With reference to FIG. 1, a concrete structure 10 is shown having a crack 12 extending in the surface thereof. According to the principles of the present disclosure, a plurality of injection ports 14 are adhered, or otherwise affixed, to the concrete structure 10 over top of the crack 12, or otherwise in communication with the crack, at predetermined spaced intervals such as, but not limited to, eight to twelve inches. It is anticipated that a drilled passage 100 intercepting the crack 12 is an alternative way of communicating a port 14′ to the crack. The ports 14 can each include a base portion 26 and an elongated tube portion 28. Alternatively, the ports 14′ can be tapped into a drilled hole 100. As illustrated in FIG. 2, a carbon fiber panel 16 is placed over top of the crack 12. The carbon fiber panel 16 can be provided with a plurality of holes 18 that can be punched or otherwise cut through the grid in the location of the ports 14 so that the carbon fiber panel 16 overlays the surface of the concrete structure 10 in a flat orientation with the ports 14 extending therethrough. Alternatively, the carbon fiber panels 16 can be cut to a length corresponding to a distance between the ports 14. The carbon fiber panel(s) 16 can then be adhered to the concrete structure 10 utilizing a thick viscous epoxy or other adhesive 19 so as to fully cover the crack 12 between the ports 14.

After the coating of epoxy or other adhesive 19 has fully cured, an epoxy 19′ can be injected into each one of the ports 14 in order to fill the crack 12. According to one methodology, epoxy 19′ can be injected into the lowermost port 14 until the epoxy 19′ fills the crack 12 and becomes visible at the next higher port 14. Epoxy 19′ is then injected into that next higher port 14 until the epoxy 19′ becomes visible at the next highest port 14 therefrom.
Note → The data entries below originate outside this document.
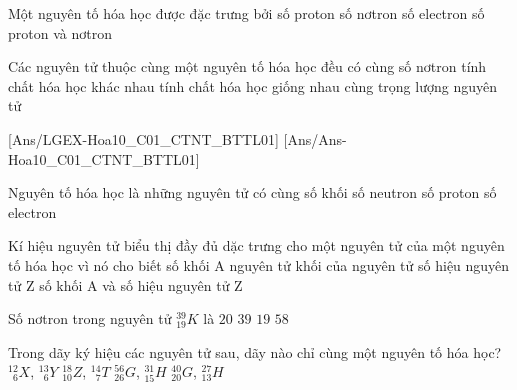 \hienthiloigiaivd
\begin{vd}
	Một nguyên tố hóa học được đặc trưng bởi
	\choice
	{\True số proton}
	{số nơtron}
	{số electron}
	{số proton và nơtron}
\end{vd}

\begin{vd}
	Các nguyên tử thuộc cùng một nguyên tố hóa học đều có
	\choice
	{cùng số nơtron}
	{tính chất hóa học khác nhau}
	{\True tính chất hóa học giống nhau}
	{cùng trọng lượng nguyên tử}
\end{vd}
[Ans/LGEX-Hoa10_C01_CTNT_BTTL01]
[Ans/Ans-Hoa10_C01_CTNT_BTTL01]
\luuloigiaiex
\begin{ex}
	Nguyên tố hóa học là những nguyên tử có cùng
	\choice
	{số khối}
	{số neutron}
	{\True số proton}
	{số electron}
\end{ex}
\begin{ex}
	Kí hiệu nguyên tử biểu thị đầy đủ dặc trưng cho một nguyên tử của một nguyên tố hóa học vì nó cho biết
	\choice
	{số khối A}
	{nguyên tử khối của nguyên tử}
	{số hiệu nguyên tử Z}
	{\True số khối A và số hiệu nguyên tử Z}
\end{ex}
\begin{ex}
	Số nơtron trong nguyên tử ${}^{39}_{19}K$ là
	\choice
	{\True$20$}
	{$39$}
	{$19$}
	{$58$}
\end{ex}
\begin{ex}
	Trong dãy ký hiệu các nguyên tử sau, dãy nào chỉ cùng một nguyên tố hóa học?
	\choice
	{\True ${}^{12}_{\phantom{0}6}X$, ${}^{13}_{\phantom{0}6}Y$}
	{${}^{18}_{10}Z$, ${}^{14}_{\phantom{0}7}T$}
	{${}^{56}_{26}G$, ${}^{31}_{15}H$}
	{${}^{40}_{20}G$, ${}^{27}_{13}H$}
\end{ex}
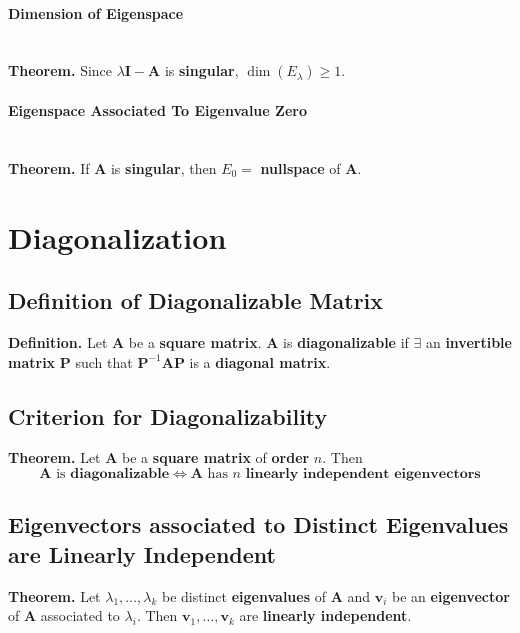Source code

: \documentclass[../ma2001_notes.tex]{subfiles}
\begin{document}
\paragraph{Dimension of Eigenspace}\,\\
\textbf{Theorem.} Since \(\lambda\bm{I}-\bm{A}\) is \textbf{singular}, \(\dim(E_\lambda)\geq1\).

\paragraph{Eigenspace Associated To Eigenvalue Zero}\,\\
\textbf{Theorem.} If \(\bm{A}\) is \textbf{singular}, then \(E_0=\) \textbf{nullspace} of \(\bm{A}\).

\section{Diagonalization}
\subsection{Definition of Diagonalizable Matrix}
\textbf{Definition.} Let \(\bm{A}\) be a \textbf{square matrix}. \(\bm{A}\) is \textbf{diagonalizable} if \(\exists\) an \textbf{invertible matrix} \(\bm{P}\) such that \(\bm{P}^{-1}\bm{AP}\) is a \textbf{diagonal matrix}.

\subsection{Criterion for Diagonalizability}
\textbf{Theorem.} Let \(\bm{A}\) be a \textbf{square matrix} of \textbf{order} \(n\). Then
\[\bm{A}\text{ is }\textbf{diagonalizable}\Leftrightarrow\bm{A}\text{ has }n\textbf{ linearly independent eigenvectors}\]

\subsection{Eigenvectors associated to Distinct Eigenvalues are Linearly Independent}
\textbf{Theorem.} Let \(\lambda_1,\ldots,\lambda_k\) be distinct \textbf{eigenvalues} of \(\bm{A}\) and \(\bm{v}_i\) be an \textbf{eigenvector} of \(\bm{A}\) associated to \(\lambda_i\). Then \(\bm{v}_1,\ldots,\bm{v}_k\) are \textbf{linearly independent}.
\end{document}
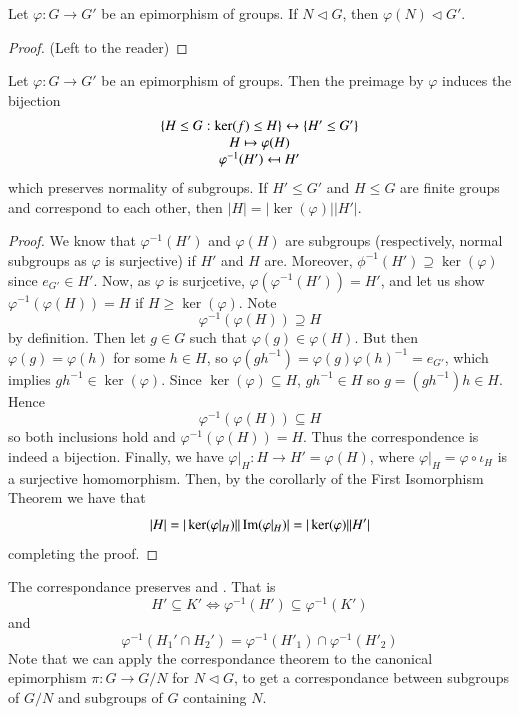 \documentclass[12pt, a4paper, oneside, openright, titlepage]{book}
\begin{document}
\begin{prop}
        Let $\varphi:G\rightarrow G'$ be an epimorphism of groups. If $N \vartriangleleft G$, then $\varphi(N) \vartriangleleft G'$.
\end{prop}
\begin{proof}
        (Left to the reader)
\end{proof}

\begin{namthm}\label{thmname:corrgroup}
        Let $\varphi:G\rightarrow G'$ be an epimorphism of groups. Then the preimage by $\varphi$ induces the bijection \begin{equation}
                        \map{\{H\leq G: \ker(f) \leq H\} \leftrightarrow \{H' \leq G'\}}{\map{H \mapsto \varphi(H)}{\varphi^{-1}(H') \mapsfrom H'}}
        \end{equation}
        which preserves normality of subgroups. If $H' \leq G'$ and $H \leq G$ are finite groups and correspond to each other, then $|H| = |\ker(\varphi)||H'|$.
\end{namthm}
\begin{proof}
        We know that $\varphi^{-1}(H')$ and $\varphi(H)$ are subgroups (respectively, normal subgroups as $\varphi$ is surjective) if $H'$ and $H$ are. Moreover, $\phi^{-1}(H') \supseteq \ker(\varphi)$ since $e_{G'} \in H'$. Now, as $\varphi$ is surjcetive, $\varphi(\varphi^{-1}(H')) = H'$, and let us show $\varphi^{-1}(\varphi(H)) = H$ if $H\geq \ker(\varphi)$. Note $$\varphi^{-1}(\varphi(H)) \supseteq H$$ by definition. Then let $g \in G$ such that $\varphi(g) \in \varphi(H)$. But then $\varphi(g) = \varphi(h)$ for some $h \in H$, so $\varphi(gh^{-1}) = \varphi(g)\varphi(h)^{-1} = e_{G'}$, which implies $gh^{-1} \in \ker(\varphi)$. Since $\ker(\varphi) \subseteq H$, $gh^{-1} \in H$ so $g = (gh^{-1})h \in H$. Hence $$\varphi^{-1}(\varphi(H)) \subseteq H$$ so both inclusions hold and $\varphi^{-1}(\varphi(H)) = H$. Thus the correspondence is indeed a bijection. Finally, we have $\varphi\rvert_{H}:H\rightarrow H' = \varphi(H)$, where $\varphi\rvert_H = \varphi \circ \iota_H$ is a surjective homomorphism. Then, by the corollarly of the First Isomorphism Theorem we have that $$|H| = |\ker(\varphi\rvert_H)||\operatorname{Im}(\varphi\rvert_H)| = |\ker(\varphi)||H'|$$ completing the proof.
\end{proof}


\begin{rmk}
        The correspondance preserves  and . That is \begin{equation}
                H'\subseteq K' \iff \varphi^{-1}(H') \subseteq \varphi^{-1}(K')
        \end{equation}
        and \begin{equation}
                \varphi^{-1}(H_1'\cap H_2') = \varphi^{-1}(H'_1) \cap \varphi^{-1}(H'_2)
        \end{equation}
        Note that we can apply the correspondance theorem to the canonical epimorphism $\pi:G\rightarrow G/N$ for $N \vartriangleleft G$, to get a correspondance between subgroups of $G/N$ and subgroups of $G$ containing $N$.
\end{rmk}
\end{document}
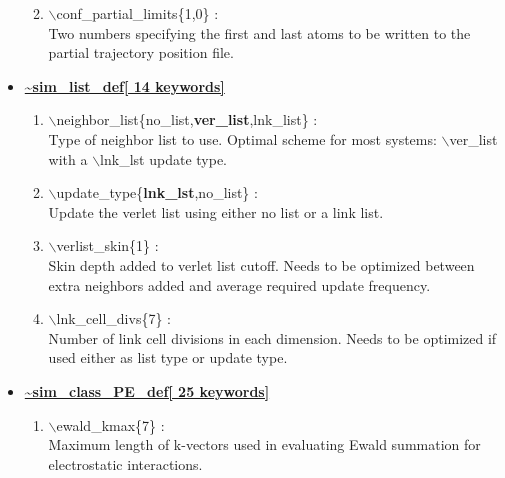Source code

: \documentclass[12pt]{article}
\begin{document}
\begin{itemize}
\begin{enumerate}
 \vspace{0.15in} \Large
 \item   $\backslash$conf\_partial\_limits\{1,0\} : \\
   \large
   Two numbers specifying the first and last atoms to be written to
   the partial trajectory position file.

\end{enumerate}

\clearpage
\huge
\item[] \underline{\bf \~{}sim\_list\_def[ 14 keywords]}
\begin{enumerate}

 \vspace{0.15in} \Large
 \item   $\backslash$neighbor\_list\{no\_list,{\bf ver\_list},lnk\_list\} : \\
   \large
   Type of neighbor list to use.  Optimal scheme for most systems: 
   $\backslash$ver\_list with a $\backslash$lnk\_lst update type.

 \vspace{0.15in} \Large
 \item   $\backslash$update\_type\{{\bf lnk\_lst},no\_list\} : \\
   \large
   Update the verlet list using either no list or a link list.

 \vspace{0.15in} \Large
 \item   $\backslash$verlist\_skin\{1\} : \\
   \large
   Skin depth added to verlet list cutoff.  Needs to be optimized between
   extra neighbors added and average required update frequency.

 \vspace{0.15in} \Large
 \item   $\backslash$lnk\_cell\_divs\{7\} : \\
  \large
   Number of link cell divisions in each dimension.  Needs to be optimized
   if used either as list type or update type.

\end{enumerate}

\clearpage
\huge
\item[] \underline{\bf \~{}sim\_class\_PE\_def[ 25 keywords]}
\begin{enumerate}

 \vspace{0.15in} \Large
 \item   $\backslash$ewald\_kmax\{7\} : \\
  \large
  Maximum length of k-vectors used in evaluating Ewald summation for 
  electrostatic interactions.


\end{enumerate}
\end{itemize}
\end{document}
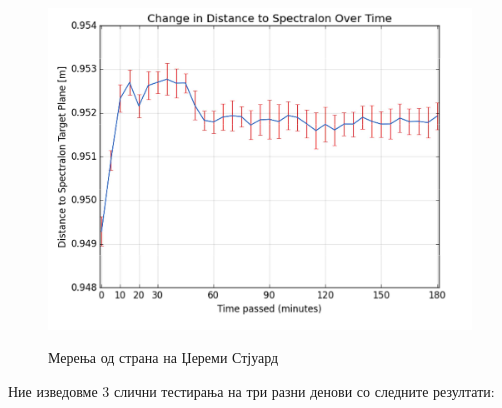 \documentclass[12pt]{article}
\begin{document}
    \begin{figure}[H]
      \centering
      \includegraphics[width = 0.75\linewidth]{./images/heatup.png}
      \label{fig:heatup}
      \caption{Мерења од страна на Џереми Стјуард \cite{heatup}}
    \end{figure}
     Ние изведовме 3 слични тестирања на три разни денови со следните резултати:
\end{document}
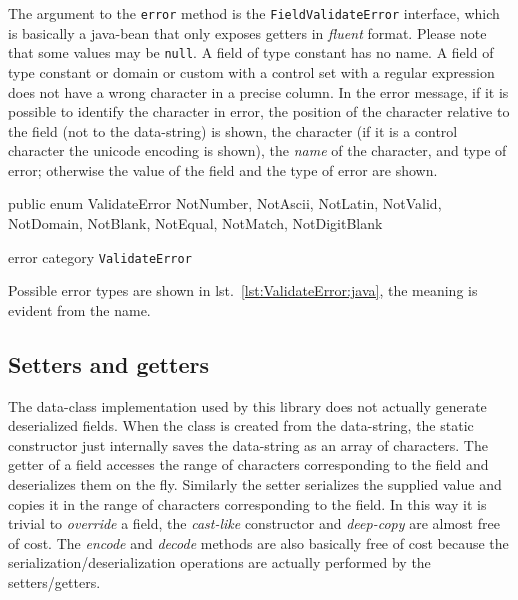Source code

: \documentclass[a4paper,10pt]{report}
\newenvironment{elisting}[1][H]
  {\captionsetup{aboveskip=0pt}\begin{listing}[#1]}
  {\end{listing}%
}
\begin{document}
The argument to the \texttt{error} method is the \texttt{FieldValidateError} 
interface, which is basically a java-bean that only exposes getters in 
\textit{fluent} format. 
Please note that some values may be \texttt{null}. A field of type constant has 
no name. A field of type constant or domain or custom with a control set with a 
regular expression does not have a wrong character in a precise column. 
In the error message, if it is possible to identify the character in error, the 
position of the character relative to the field (not to the data-string) is 
shown, the character (if it is a control character the unicode encoding is 
shown), the \textit{name} of the character, and type of error; otherwise the 
value of the field and the type of error are shown.

\begin{elisting}[!htb]
\begin{javacode}
public enum ValidateError {
    NotNumber, NotAscii, NotLatin, NotValid, NotDomain, NotBlank, NotEqual, NotMatch, NotDigitBlank
}
\end{javacode}
\caption{error category \texttt{ValidateError}}
\label{lst:ValidateError:java}
\end{elisting}

Possible error types are shown in lst.~\ref{lst:ValidateError:java}, the meaning 
is evident from the name.

\subsection{Setters and getters}
The data-class implementation used by this library does not actually generate 
deserialized fields. When the class is created from the data-string, the static 
constructor just internally saves the data-string as an array of characters. 
The getter of a field accesses the range of characters corresponding to the 
field and deserializes them on the fly. 
Similarly the setter serializes the supplied value and copies it in the range of 
characters corresponding to the field. 
In this way it is trivial to \textsl{override} a field, the \textit{cast-like} 
constructor and \textit{deep-copy} are almost free of cost. 
The \textsl{encode} and \textsl{decode} methods are also basically free of cost 
because the serialization/deserialization operations are actually performed by 
the setters/getters.
\end{document}
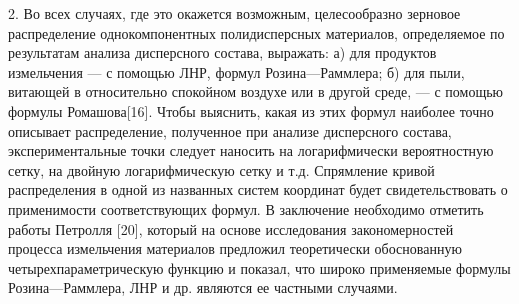 2. Во всех случаях, где это окажется возможным, целесообразно зерновое распределение однокомпонентных полидисперсных материалов, определяемое по результатам анализа дисперсного состава, выражать: 
а) для продуктов измельчения — с помощью ЛНР, формул Розина—Раммлера; 
б) для пыли, витающей в относительно спокойном воздухе или в другой среде, — с помощью формулы Ромашова[16]. 
Чтобы выяснить, какая из этих формул наиболее точно описывает распределение, полученное при анализе дисперсного состава, экспериментальные точки следует наносить на логарифмически вероятностную сетку, на двойную логарифмическую сетку и т.д. Спрямление кривой распределения в одной из названных систем координат будет свидетельствовать о применимости соответствующих формул. 
В заключение необходимо отметить работы Петролля [20], который на основе исследования закономерностей процесса измельчения материалов предложил теоретически обоснованную четырехпараметрическую функцию и показал, что широко применяемые формулы Розина—Раммлера, ЛНР и др. являются ее частными случаями.


\clearpage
This process is repeated until injection into all of the ports is complete and the crack 12 is completely filled. After completion of the injection process, the ports 14 can be trimmed to remove the elongated tube portion 28 from the base 26 so that only the base portion 26 remains. The carbon fiber panel 16 can remain on the wall surface to continue to provide reinforcement to the concrete structure 10.

The carbon fiber panel 16 can be provided with a plurality of longitudinal carbon fiber bundles 20 and a plurality of transverse carbon fiber bundles 22 that can be tightly spaced next to each other or spaced apart from adjacent bundles by a predetermined distance such as ¼ inch while other spacings could also be utilized. The carbon fiber panel 16 can be coated with an epoxy that cures to rigidify the carbon fiber panel 16. The carbon fiber panel 16 can take on other alternative forms including non-woven transverse carbon fibers that are held together by an epoxy, or as a knitted or woven fabric structure that can be coated or un-coated by an epoxy or resin.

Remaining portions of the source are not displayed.